_WORK ORDER:_ Only one span of the listing below should come back. It runs from the line with "- System design principles" through the line with "### Using PyFault", and each of its lines must be reproduced exactly.

_GIVEN ENTRIES:_
◆ ◆ ◆ ◆ ◆

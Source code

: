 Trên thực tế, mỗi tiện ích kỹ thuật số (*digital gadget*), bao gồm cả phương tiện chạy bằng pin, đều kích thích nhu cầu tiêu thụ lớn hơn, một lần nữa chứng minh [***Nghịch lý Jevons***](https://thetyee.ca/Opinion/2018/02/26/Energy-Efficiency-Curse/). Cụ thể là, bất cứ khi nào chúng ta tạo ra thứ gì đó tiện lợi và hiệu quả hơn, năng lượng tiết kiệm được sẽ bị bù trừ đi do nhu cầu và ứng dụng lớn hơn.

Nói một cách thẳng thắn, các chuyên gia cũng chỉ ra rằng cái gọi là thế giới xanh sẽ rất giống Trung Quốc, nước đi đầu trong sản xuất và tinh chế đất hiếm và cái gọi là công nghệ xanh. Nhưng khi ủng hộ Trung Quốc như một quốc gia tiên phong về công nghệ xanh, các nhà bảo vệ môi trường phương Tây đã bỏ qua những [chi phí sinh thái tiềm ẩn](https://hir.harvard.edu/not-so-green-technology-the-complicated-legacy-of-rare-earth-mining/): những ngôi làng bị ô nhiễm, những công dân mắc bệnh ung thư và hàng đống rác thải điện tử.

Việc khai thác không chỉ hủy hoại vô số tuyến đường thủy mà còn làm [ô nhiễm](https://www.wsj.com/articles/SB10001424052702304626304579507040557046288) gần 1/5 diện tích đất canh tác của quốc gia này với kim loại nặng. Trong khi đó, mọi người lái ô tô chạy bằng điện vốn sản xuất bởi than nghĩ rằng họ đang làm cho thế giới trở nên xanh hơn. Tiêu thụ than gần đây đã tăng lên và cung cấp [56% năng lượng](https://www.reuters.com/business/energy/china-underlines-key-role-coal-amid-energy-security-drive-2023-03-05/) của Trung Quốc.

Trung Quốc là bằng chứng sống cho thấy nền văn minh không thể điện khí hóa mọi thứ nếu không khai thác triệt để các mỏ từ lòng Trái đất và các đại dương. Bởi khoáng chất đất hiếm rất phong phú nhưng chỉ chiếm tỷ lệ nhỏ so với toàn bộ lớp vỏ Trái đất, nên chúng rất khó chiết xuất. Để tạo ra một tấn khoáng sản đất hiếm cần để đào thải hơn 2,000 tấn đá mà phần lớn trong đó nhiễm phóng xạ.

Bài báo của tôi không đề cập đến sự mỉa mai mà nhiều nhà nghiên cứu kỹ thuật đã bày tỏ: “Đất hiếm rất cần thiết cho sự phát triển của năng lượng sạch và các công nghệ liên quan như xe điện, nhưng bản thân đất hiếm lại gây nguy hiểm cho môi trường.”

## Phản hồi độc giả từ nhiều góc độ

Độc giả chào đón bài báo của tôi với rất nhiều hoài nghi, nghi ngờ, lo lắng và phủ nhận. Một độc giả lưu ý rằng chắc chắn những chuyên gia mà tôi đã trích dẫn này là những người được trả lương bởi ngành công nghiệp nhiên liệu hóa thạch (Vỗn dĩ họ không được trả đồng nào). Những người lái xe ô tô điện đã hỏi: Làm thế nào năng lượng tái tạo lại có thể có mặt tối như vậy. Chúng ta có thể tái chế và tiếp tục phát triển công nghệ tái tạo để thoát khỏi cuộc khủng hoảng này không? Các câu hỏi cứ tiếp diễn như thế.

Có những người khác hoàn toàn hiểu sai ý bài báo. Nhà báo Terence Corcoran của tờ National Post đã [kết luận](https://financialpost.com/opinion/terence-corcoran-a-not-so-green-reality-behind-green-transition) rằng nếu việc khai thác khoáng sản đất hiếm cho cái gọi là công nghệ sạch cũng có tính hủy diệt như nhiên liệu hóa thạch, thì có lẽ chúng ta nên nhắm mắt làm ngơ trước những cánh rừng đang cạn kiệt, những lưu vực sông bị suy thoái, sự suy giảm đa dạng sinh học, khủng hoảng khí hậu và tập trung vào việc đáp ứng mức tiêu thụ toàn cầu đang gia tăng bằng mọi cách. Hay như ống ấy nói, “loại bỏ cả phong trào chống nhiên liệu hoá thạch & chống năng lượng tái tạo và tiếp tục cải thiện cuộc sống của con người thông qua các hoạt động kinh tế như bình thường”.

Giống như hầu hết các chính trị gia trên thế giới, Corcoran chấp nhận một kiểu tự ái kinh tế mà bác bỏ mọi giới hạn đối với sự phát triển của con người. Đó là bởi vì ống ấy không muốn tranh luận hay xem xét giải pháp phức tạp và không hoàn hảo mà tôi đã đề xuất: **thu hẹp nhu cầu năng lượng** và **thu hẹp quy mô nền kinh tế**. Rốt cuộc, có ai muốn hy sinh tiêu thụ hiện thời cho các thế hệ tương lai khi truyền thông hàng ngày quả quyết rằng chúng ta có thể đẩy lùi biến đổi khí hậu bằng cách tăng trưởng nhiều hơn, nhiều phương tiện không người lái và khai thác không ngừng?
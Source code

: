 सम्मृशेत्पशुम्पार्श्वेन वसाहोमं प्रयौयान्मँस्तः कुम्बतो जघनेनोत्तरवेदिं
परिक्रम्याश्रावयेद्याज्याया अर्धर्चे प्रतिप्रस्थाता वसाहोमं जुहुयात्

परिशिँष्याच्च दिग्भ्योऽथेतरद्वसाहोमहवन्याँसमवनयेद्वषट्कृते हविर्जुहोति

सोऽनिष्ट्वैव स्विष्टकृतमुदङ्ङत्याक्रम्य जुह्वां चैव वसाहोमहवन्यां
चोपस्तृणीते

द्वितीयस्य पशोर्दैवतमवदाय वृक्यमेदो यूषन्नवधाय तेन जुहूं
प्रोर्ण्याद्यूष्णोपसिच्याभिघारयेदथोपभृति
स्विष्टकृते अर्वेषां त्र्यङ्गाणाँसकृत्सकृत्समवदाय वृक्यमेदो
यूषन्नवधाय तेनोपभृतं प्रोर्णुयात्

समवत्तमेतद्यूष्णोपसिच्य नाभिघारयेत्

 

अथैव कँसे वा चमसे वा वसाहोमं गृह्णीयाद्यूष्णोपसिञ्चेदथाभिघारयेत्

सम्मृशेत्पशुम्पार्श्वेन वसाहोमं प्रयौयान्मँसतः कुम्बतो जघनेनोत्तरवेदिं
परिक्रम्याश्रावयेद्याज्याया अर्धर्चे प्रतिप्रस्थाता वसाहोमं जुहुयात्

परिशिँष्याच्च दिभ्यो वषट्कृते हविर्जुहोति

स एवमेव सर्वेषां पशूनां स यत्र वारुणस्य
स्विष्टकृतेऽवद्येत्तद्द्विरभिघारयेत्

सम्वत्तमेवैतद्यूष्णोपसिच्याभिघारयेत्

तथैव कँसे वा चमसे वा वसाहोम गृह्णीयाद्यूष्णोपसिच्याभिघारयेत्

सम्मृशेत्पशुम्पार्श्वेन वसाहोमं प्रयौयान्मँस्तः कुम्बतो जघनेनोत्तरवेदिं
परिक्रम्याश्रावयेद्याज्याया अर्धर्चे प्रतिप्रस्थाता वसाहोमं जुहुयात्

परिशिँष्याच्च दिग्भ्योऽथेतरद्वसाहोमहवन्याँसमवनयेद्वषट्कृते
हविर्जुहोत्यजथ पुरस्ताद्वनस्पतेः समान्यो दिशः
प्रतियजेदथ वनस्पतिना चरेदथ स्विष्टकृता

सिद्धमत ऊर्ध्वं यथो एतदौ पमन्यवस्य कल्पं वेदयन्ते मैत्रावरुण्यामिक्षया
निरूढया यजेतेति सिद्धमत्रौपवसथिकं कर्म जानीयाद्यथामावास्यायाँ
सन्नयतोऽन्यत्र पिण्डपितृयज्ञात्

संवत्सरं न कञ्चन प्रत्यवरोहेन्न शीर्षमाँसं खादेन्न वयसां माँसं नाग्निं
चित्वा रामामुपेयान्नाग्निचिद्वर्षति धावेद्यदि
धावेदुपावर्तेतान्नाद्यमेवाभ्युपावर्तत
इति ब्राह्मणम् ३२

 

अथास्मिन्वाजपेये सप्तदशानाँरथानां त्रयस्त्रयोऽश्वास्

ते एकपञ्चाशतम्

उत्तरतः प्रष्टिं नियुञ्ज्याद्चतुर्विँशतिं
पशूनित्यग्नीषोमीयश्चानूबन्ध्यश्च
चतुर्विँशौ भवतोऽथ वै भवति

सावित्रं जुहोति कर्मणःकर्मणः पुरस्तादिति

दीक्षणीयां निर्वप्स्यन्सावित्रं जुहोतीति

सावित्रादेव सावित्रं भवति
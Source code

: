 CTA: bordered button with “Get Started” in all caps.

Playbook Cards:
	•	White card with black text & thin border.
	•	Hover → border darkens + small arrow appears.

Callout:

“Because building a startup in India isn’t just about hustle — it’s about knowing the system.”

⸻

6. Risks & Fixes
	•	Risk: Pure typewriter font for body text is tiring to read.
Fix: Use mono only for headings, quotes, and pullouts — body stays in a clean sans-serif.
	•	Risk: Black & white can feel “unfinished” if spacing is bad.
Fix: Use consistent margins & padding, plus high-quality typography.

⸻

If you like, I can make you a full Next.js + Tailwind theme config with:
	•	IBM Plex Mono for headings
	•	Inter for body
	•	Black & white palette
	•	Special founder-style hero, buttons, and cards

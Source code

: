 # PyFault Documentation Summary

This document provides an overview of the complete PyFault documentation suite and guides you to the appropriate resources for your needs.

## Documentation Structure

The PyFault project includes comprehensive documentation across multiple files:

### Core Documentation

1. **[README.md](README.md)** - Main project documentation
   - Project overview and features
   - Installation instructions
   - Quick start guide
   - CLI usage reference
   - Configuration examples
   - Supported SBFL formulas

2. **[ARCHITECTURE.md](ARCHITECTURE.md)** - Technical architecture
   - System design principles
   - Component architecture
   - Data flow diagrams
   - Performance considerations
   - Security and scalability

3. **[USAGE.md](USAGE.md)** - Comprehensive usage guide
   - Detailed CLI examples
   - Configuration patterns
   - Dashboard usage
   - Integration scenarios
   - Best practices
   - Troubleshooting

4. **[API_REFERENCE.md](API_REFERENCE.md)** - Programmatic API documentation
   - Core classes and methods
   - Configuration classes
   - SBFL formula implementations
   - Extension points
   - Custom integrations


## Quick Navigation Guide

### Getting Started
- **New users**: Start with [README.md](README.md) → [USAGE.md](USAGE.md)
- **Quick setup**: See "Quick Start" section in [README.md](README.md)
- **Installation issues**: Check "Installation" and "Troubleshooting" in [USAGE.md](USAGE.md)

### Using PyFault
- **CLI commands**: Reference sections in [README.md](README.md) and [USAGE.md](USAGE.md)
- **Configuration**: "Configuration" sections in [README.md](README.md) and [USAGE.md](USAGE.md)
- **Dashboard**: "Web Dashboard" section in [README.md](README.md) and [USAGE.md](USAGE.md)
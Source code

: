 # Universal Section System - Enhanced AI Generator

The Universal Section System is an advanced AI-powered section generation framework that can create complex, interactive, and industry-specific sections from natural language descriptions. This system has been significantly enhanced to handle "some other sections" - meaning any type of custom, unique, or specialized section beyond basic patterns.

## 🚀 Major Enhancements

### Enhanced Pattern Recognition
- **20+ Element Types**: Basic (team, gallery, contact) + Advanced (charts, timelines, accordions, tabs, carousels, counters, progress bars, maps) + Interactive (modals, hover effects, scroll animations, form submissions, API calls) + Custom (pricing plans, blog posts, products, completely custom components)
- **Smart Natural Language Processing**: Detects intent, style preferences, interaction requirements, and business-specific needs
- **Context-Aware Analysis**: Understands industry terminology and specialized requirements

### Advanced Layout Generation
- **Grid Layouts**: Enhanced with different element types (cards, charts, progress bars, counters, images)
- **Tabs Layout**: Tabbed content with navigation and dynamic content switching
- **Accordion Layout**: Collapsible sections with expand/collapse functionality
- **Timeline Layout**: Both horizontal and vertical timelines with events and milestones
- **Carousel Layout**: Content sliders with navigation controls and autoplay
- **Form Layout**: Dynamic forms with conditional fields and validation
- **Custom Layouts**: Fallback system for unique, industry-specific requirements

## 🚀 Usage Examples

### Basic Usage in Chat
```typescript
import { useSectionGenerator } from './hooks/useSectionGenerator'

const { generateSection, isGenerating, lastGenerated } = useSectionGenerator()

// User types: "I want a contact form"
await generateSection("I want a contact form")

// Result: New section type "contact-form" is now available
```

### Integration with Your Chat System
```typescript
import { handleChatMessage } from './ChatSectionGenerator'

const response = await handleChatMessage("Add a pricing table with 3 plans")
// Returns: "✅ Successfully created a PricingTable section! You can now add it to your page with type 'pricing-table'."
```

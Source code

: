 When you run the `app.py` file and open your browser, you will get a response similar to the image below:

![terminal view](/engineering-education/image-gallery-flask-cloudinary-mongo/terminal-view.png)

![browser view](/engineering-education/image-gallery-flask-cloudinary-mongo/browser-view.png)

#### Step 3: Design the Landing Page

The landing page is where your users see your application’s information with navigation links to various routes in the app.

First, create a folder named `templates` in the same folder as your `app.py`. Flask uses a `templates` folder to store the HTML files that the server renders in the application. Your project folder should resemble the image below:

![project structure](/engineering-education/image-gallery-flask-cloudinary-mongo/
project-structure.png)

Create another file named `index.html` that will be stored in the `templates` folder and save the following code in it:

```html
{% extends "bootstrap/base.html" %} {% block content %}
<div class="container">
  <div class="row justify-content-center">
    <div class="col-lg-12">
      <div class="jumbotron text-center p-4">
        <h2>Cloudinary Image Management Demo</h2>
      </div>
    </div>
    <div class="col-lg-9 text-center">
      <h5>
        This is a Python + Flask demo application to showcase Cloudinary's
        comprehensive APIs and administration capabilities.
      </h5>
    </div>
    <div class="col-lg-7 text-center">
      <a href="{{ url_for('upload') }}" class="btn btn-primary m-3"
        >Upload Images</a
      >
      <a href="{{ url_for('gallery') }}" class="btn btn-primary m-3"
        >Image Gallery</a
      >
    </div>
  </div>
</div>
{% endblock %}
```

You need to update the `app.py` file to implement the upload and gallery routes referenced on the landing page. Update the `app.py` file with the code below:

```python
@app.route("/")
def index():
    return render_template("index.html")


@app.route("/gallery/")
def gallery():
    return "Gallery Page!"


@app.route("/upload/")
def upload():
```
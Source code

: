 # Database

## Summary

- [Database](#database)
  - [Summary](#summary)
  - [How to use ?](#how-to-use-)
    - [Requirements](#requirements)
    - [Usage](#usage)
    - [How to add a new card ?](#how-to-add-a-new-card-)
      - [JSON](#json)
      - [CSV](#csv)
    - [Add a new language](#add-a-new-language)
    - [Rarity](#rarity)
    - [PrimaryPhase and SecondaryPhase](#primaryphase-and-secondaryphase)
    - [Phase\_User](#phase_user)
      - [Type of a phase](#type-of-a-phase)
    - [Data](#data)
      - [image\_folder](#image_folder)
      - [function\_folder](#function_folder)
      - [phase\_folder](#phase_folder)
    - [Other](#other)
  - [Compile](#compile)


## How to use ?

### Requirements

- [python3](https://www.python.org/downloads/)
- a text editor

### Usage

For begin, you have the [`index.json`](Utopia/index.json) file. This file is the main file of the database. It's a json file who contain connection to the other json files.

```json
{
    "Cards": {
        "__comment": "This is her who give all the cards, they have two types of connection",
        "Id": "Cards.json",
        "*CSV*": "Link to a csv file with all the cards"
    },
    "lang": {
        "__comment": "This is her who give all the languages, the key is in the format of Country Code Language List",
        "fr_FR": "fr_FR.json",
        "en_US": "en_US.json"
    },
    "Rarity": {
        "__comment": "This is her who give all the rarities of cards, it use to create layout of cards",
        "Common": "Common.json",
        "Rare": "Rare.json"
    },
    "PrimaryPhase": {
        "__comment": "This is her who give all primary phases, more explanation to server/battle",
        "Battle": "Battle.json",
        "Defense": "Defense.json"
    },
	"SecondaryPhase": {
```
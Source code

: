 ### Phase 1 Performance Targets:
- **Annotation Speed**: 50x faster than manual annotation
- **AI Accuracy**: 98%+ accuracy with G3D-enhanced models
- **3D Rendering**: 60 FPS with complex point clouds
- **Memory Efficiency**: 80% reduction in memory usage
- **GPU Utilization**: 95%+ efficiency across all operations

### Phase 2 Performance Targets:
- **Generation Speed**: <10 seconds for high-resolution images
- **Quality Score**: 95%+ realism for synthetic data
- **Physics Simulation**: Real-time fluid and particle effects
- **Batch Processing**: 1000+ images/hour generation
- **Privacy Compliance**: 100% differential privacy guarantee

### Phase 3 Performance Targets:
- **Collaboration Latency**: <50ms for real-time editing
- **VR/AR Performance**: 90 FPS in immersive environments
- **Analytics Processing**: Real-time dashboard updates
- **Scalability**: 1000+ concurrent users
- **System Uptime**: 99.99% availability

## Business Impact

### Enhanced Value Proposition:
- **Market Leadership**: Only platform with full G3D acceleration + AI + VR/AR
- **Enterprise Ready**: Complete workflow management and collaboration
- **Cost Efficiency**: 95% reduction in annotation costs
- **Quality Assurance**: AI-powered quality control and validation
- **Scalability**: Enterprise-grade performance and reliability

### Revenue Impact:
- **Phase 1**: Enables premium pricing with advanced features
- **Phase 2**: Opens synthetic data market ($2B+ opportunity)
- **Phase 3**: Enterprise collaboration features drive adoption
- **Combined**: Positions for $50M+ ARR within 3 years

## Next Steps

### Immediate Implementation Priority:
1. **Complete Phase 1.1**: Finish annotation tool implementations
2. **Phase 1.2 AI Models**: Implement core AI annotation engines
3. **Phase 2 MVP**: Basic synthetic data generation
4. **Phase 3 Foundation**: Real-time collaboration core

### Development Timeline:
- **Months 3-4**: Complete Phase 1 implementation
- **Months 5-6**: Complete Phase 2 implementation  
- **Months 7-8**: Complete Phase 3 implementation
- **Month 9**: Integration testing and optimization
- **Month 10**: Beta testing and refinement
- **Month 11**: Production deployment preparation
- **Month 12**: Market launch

◆ ◆ ◆ ◆ ◆

_SOLVED EXERCISE:_
   - System design principles
   - Component architecture
   - Data flow diagrams
   - Performance considerations
   - Security and scalability

3. **[USAGE.md](USAGE.md)** - Comprehensive usage guide
   - Detailed CLI examples
   - Configuration patterns
   - Dashboard usage
   - Integration scenarios
   - Best practices
   - Troubleshooting

4. **[API_REFERENCE.md](API_REFERENCE.md)** - Programmatic API documentation
   - Core classes and methods
   - Configuration classes
   - SBFL formula implementations
   - Extension points
   - Custom integrations


## Quick Navigation Guide

### Getting Started
- **New users**: Start with [README.md](README.md) → [USAGE.md](USAGE.md)
- **Quick setup**: See "Quick Start" section in [README.md](README.md)
- **Installation issues**: Check "Installation" and "Troubleshooting" in [USAGE.md](USAGE.md)

### Using PyFault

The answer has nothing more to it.